With thousands of new converts flocking to the new faith, the process of baptism came as the capstone of months or even years of preparation that included learning about the church’s history and scripture. New members were taught how to pray, fast, confess, and even underwent some type of exorcism. “Just getting the unseen demonic forces out of you to be prepared to enter into this new life,” says Frank.

Baptisms were “multisensory indoor events,” says Frank. In the eastern part of the empire, these secret ceremonies were typically held on feast days, notably Easter. They often happened in baptistries, rooms adjoining churches, containing pools of water and vestibules for undressing. Attendance was limited to church members.

Candidates turned to the west to renounce Satan and then faced the east to vow to follow Christ. After being anointed with perfumed oils, they disrobed and would be led into a knee- or waist-deep pool where water would be poured over them or they would be immersed.

“Shapeless and cleansing, water often achieves total and instant transformation. It dissolves, purifies, and absorbs the old; and from waters new life emerges. Water suits a rite that evokes forces of creation, destruction, and re-creation,” writes Frank.

The image of the soul as an object being crafted dominated the church’s thinking regarding baptism. Like objects in a nearby workshop, candidates were refined, reshaped, woven into purer vessels.

Gregory of Nazianzus, a fourth century bishop of Constantinople, advised his congregations: “Go back into yourself and look; and if you do not yet see yourself beautiful, then, just as someone making a statue which has to be beautiful cuts away here and polishes there and makes one part smooth and clears another till he has given his statue a beautiful face, so you too must cut away excess and straighten the crooked and clear the dark and make it bright, and never stop ‘working on your statue.’ ”

In the Mediterranean world, the life of all religions often took place outside, notably in street processions. Some parades for the goddess Isis featured men dressed as women, animals costumed as people or gods, and involved ritual slaughter of animals. Christian processions had no sacrificial element. Church members carried candles, lamps, Bibles, chests of relics of martyrs, and even shovels, if they were celebrating the construction of a new church.

“It was a way of announcing that we’ve arrived, a way of sharing with one another and being part of civic life,” says Frank.

Nighttime parading and worship was commonplace. “Lamps packed tightly together” looked like “a fiery river” to John Chrysostom, a late fourth century bishop of Constantinople, who taught that God is “more moved by prayers in the night.”

Evening vigils were encouraged, especially to honor important dates in the life of the church. These involved singing hymns, prayer, and reading Bible stories.

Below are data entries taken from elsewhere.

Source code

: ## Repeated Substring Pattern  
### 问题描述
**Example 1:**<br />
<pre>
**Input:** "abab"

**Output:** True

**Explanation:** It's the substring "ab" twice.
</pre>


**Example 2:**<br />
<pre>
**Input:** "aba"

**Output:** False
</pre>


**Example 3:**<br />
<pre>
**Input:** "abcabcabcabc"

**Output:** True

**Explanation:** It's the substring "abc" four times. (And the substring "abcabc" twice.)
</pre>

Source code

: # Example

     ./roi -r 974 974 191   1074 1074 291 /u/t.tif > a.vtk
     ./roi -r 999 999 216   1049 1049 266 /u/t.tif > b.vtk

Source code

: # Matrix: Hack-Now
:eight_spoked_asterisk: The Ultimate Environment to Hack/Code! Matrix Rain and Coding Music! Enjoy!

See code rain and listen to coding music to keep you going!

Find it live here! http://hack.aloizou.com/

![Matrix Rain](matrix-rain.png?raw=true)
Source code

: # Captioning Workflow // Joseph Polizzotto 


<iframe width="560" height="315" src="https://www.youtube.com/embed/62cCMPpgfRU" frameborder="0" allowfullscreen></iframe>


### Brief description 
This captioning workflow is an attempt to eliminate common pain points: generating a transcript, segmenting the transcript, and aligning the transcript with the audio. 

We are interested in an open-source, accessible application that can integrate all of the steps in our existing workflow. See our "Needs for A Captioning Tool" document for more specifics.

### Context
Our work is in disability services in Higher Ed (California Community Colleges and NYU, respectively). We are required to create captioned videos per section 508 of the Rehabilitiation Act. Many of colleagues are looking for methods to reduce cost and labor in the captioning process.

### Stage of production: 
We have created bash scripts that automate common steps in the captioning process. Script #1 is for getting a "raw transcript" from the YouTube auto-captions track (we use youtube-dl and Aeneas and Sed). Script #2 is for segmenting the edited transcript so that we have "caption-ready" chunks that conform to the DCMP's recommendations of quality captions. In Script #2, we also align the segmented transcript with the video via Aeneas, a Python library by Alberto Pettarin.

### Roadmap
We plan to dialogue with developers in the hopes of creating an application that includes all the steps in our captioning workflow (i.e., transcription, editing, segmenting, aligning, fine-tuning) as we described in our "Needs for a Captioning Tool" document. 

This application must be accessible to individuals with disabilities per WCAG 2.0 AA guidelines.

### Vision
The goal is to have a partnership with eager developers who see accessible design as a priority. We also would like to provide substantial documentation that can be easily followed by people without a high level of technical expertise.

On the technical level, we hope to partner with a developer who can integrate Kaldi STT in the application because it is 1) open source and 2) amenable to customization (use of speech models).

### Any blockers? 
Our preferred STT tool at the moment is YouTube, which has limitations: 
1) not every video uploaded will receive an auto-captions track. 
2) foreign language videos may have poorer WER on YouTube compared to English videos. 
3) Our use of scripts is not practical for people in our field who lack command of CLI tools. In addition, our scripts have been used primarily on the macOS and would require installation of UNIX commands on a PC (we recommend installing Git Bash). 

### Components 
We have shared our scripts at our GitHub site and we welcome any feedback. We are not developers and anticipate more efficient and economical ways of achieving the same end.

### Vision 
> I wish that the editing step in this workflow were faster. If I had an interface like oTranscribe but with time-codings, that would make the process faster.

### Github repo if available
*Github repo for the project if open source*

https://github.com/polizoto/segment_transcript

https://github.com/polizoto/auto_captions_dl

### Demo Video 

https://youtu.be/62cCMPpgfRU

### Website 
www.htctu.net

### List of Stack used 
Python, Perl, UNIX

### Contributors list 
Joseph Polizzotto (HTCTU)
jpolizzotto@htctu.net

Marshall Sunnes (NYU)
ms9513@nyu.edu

Flickering lights shimmering on mosaic tiles and tapestries provided a glowing hope in what might have been spiritually dark times. “Night was a time for beholding the intersection of deep past, recent past, and cosmic future,” writes Frank.

The experiences of women and enslaved people in the early church, according to her, remain relatively unknown. “We know so little,” she says. “This book is my attempt to begin to know what we need to do to imagine things when the sources are scant or not there.”

She hopes readers come away with an appreciation of different ways in which people can practice their faith. “You don’t have to be a saint. You don’t have to be a perfect person or clergy to speak for a tradition,” she says. “I want to cultivate an awareness for the diversity of voices that imbue religious traditions, now as in the past.”